I can display the desired result using just a regular for loop:
int step = 0
for(int i = 1; i < m + 1; i++)
{
if(i != p)
{
printf("(%d, %d)", step, i);
step++;
}
}
Is this what they really want? I see that they are talking about linear time, so I think it can't be that easy? Am I supposed to build the vector that they are talking about, and then delete it?
Something like this? (compile with gcc test.c -lm)
#include <stdio.h>
#include <math.h>
int main(void) {
int i, j;
int n = 4;
int m = (int)pow(2,n);
int p = 5;
for(i = 1; i <= n; i++)
{
for(j = (int)pow(2,i-1); j < ((int)pow(2,i)); j++)
{
if(j == p) {
continue;
}
printf("%d, %d\n", i, j);
// remove vector[j]
if((j == (m-1)) && (m != p)) {
printf("%d, %d\n", i, m);
// remove vector[m]
}
}
}
return 0;
}
Run result n=3, p=5:
1, 1
2, 2
2, 3
3, 4
3, 6
3, 7
3, 8
Run result n=4, p=5:
1, 1
2, 2
2, 3
3, 4
3, 6
3, 7
4, 8
4, 9
4, 10
4, 11
4, 12
4, 13
4, 14
4, 15
4, 16
You should write the full code. Let me make it simple:
It should delete every element of the array.

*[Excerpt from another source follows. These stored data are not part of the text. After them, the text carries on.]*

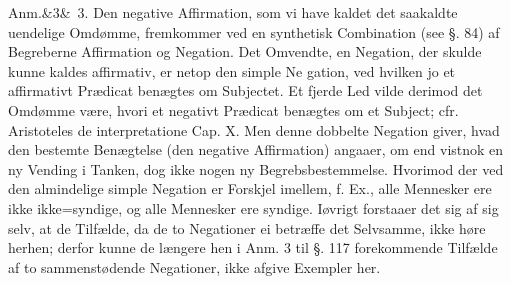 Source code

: \documentclass[12pt]{book}
\def\sperr#1{#1}%
\def\textit#1{#1}%
\def\emph#1{#1}%
\newcommand{\sperr}[1]{\textls[180]{#1}}
\newcommand{\anm}[1]{%
  \par\vspace{0.5\baselineskip}%
  \noindent\hspace{\parindent}\sperr{Anm.}\ifx&#1&\else~\textit{#1}.\fi
  \enspace\ignorespaces
}
\newcommand{\opage}[1]{\marginnote{\footnotesize\textit{[#1]}}}
\begin{document}
\anm{3} Den negative \emph{Affirmation}, som vi have kaldet det saakaldte uendelige
Omdømme, fremkommer ved en synthetisk Combination (see §. 84) af Begreberne
\emph{Affirmation} og Negation. Det Omvendte, en Negation, der skulde kunne kaldes
\textit{affirmativ}, er netop den simple Ne%
\opage{276}%
gation, ved hvilken jo et affirmativt Prædicat benægtes om Subjectet. Et fjerde Led
vilde derimod det Omdømme være, hvori et negativt Prædicat benægtes om et Subject;
cfr. \textit{Aristoteles de interpretatione Cap. X.} Men denne dobbelte Negation
giver, hvad den bestemte Benægtelse (den negative Affirmation) angaaer, om end vistnok
en ny Vending i Tanken, dog ikke nogen ny Begrebsbestemmelse. Hvorimod der ved den
almindelige simple Negation er Forskjel imellem, f. Ex., alle Mennesker ere ikke
ikke=syndige, og alle Mennesker ere syndige. Iøvrigt forstaaer det sig af sig selv, at
de Tilfælde, da de to Negationer ei betræffe det Selvsamme, ikke høre herhen; derfor
kunne de længere hen i Anm. 3 til §. 117 forekommende Tilfælde af to sammenstødende
Negationer, ikke afgive Exempler her.
\end{document}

By the end of the loop your program should print out the step and one of the numbers that were deleted, into the format (k, q) where k is the step you are on, and q is one of the elements you had deleted .
Every time you delete an element you can change it by X.
You also need to remember the algorithm they are telling you to use and the "rules of the game", for example: n should be positive and an integer.
And if you do not understand the algorithm, just try to put the idea on a paper:
When I put n = 1, I should delete one element from the array. When n = 2, 2 elements, When n = 3 it should delete 4 elements , n = 4 it deletes 8 element, etc.
As we can see, it is pretty simple because it goes like a geometric progression.